A brief tutorial of basic python

From the wikipedia: "Python is a widely used general-purpose, high-level programming language. Its design philosophy emphasizes code readability, and its syntax allows programmers to express concepts in fewer lines of code than would be possible in languages such as C++ or Java. The language provides constructs intended to enable clear programs on both a small and large scale."

Through this tutorial, students will learn some basic characteristics of the Python programming language, that will be useful for working with corpuses of text data.

1. Introduction to Strings

Among the different native python types, we will focus on strings, since they will be the core type that we will recur to represent text. Essentially, a string is just a concatenation of characters.


In [ ]:
str1 = '"Hola" is how we say "hello" in Spanish.'
str2 = "Strings can also be defined with quotes; try to be sistematic."

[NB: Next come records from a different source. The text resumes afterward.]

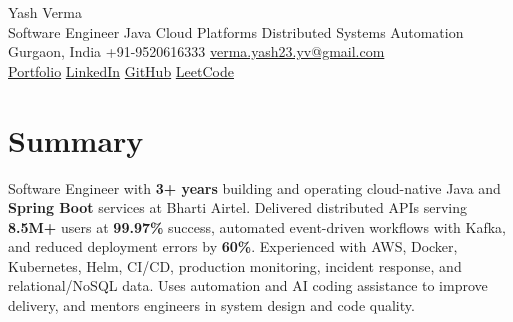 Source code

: \documentclass[letterpaper,11pt]{article}
\begin{document}
\begin{center}
  {\Huge Yash Verma} \\
  \small Software Engineer \textperiodcentered{} Java \textperiodcentered{} Cloud Platforms \textperiodcentered{} Distributed Systems \textperiodcentered{} Automation \\
  \vspace{5pt}
  \small Gurgaon, India \textbar{} +91-9520616333 \textbar{}
  \href{mailto:verma.yash23.yv@gmail.com}{verma.yash23.yv@gmail.com} \\
  \vspace{7pt}
  \href{https://yashverma230600.github.io/yashV-portfolio/}{Portfolio} \textbar{}
  \href{https://www.linkedin.com/in/yash-verma-9243a7193/}{LinkedIn} \textbar{}
  \href{https://github.com/yashverma230600}{GitHub} \textbar{}
  \href{https://leetcode.com/yashverma230600}{LeetCode}
  \vspace{-8pt}
\end{center}

\section{Summary}
\begin{itemize}[leftmargin=0.15in, label={}]
  \small{\item{
    Software Engineer with \textbf{3+ years} building and operating cloud-native Java and \textbf{Spring Boot} services at Bharti Airtel. Delivered distributed APIs serving \textbf{8.5M+} users at \textbf{99.97\%} success, automated event-driven workflows with Kafka, and reduced deployment errors by \textbf{60\%}. Experienced with AWS, Docker, Kubernetes, Helm, CI/CD, production monitoring, incident response, and relational/NoSQL data. Uses automation and AI coding assistance to improve delivery, and mentors engineers in system design and code quality.
  }}
\end{itemize}
\vspace{-8pt}

\end{document}
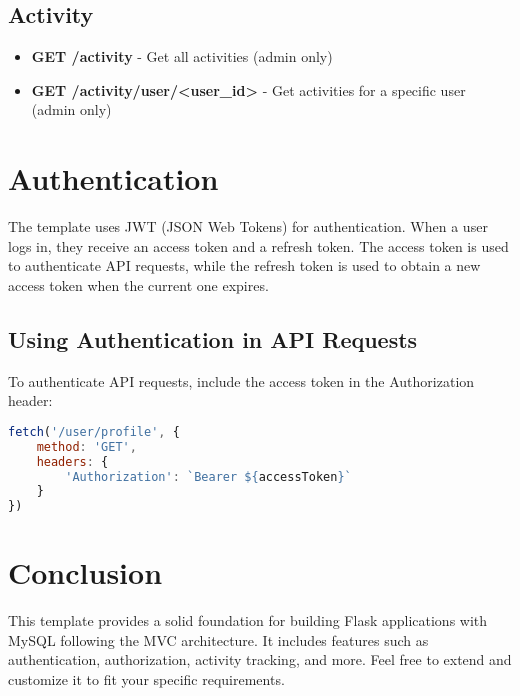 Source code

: \documentclass{article}
\begin{document}
\subsection{Activity}

\begin{itemize}
    \item \textbf{GET /activity} - Get all activities (admin only)
    \item \textbf{GET /activity/user/<user\_id>} - Get activities for a specific user (admin only)
\end{itemize}

\section{Authentication}

The template uses JWT (JSON Web Tokens) for authentication. When a user logs in, they receive an access token and a refresh token. The access token is used to authenticate API requests, while the refresh token is used to obtain a new access token when the current one expires.

\subsection{Using Authentication in API Requests}

To authenticate API requests, include the access token in the Authorization header:

\begin{lstlisting}[language=javascript]
fetch('/user/profile', {
    method: 'GET',
    headers: {
        'Authorization': `Bearer ${accessToken}`
    }
})
\end{lstlisting}

\section{Conclusion}

This template provides a solid foundation for building Flask applications with MySQL following the MVC architecture. It includes features such as authentication, authorization, activity tracking, and more. Feel free to extend and customize it to fit your specific requirements.
\end{document}
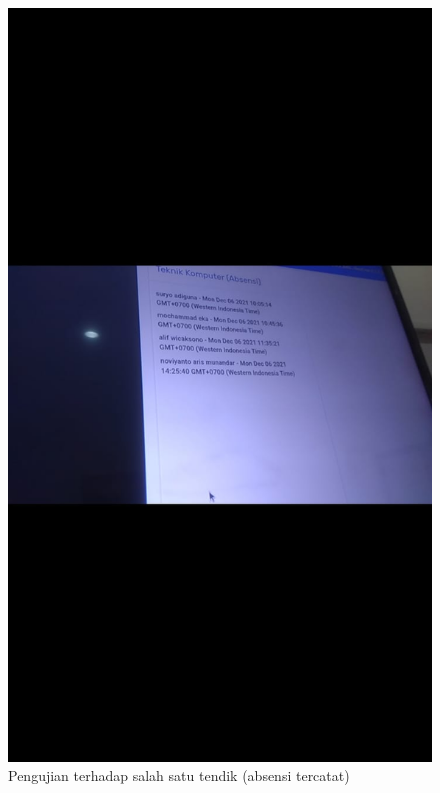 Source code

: \begin{figure} [p] \centering
    \includegraphics[scale=0.2]{gambar/masarisdetect.jpeg}
    \caption{Pengujian terhadap salah satu tendik (absensi tercatat)}
    \label{fig:SfMasarisdetect}
\end{figure}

It is easy to check the type of a variable with the type() command:


In [ ]:
print str1
print type(str1)
print type(3)
print type(3.)

The following commands implement some common operations with strings in Python. Have a look at them, and try to deduce what the result of each operation will be. Then, execute the commands and check what are the actual results.


In [ ]:
print str1[0:5]

In [ ]:
print str1+str2

In [ ]:
print str1.lower()

In [ ]:
print str1.upper()

In [ ]:
print len(str1)

In [ ]:
print str1.replace('h','H')

In [ ]:
str3 = 'This is a question'
str3 = str3.replace('i','o')
str3 = str3.lower()
print str3[0:3]

It is interesting to notice the difference in the use of commands 'lower' and 'len'. Python is an object-oriented language, and str1 is an instance of the Python class 'string'. Then, str1.lower() invokes the method lower() of the class string to which object str1 belongs, while len(str1) or type(str1) imply the use of external methods, not belonging to the class string. In any case, we will not pay (much) attention to these issues during the session.

Finally, we remark that there exist special characters that require special consideration. Apart from language-oriented characters or special symbols (e.g., \euro), the following characters are commonly used to denote carriage return and the start of new lines


In [ ]:
print 'This is just a carriage return symbol.\r This sentence will overwrite the previous text.'

In [ ]:
print 'If you wish to start a new line,\r\nthe line feed character should also be used.'

In [ ]:
print 'But note that most applications are tolerant\nto the use of \'line feed\' only.'

2. Working with Python lists

Python lists are containers that hold a number of other objects, in a given order. To create a list, just put different comma-separated values between square brackets


In [ ]:
list1 = ['student', 'teacher', 1997, 2000]
print list1
list2 = [1, 2, 3, 4, 5 ]
print list2
list3 = ["a", "b", "c", "d"]
print list3

To check the value of a list element, indicate between brackets the index (or indices) to obtain the value (or values) at that position (positions).

Run the code fragment below, and try to guess what the output of each command will be.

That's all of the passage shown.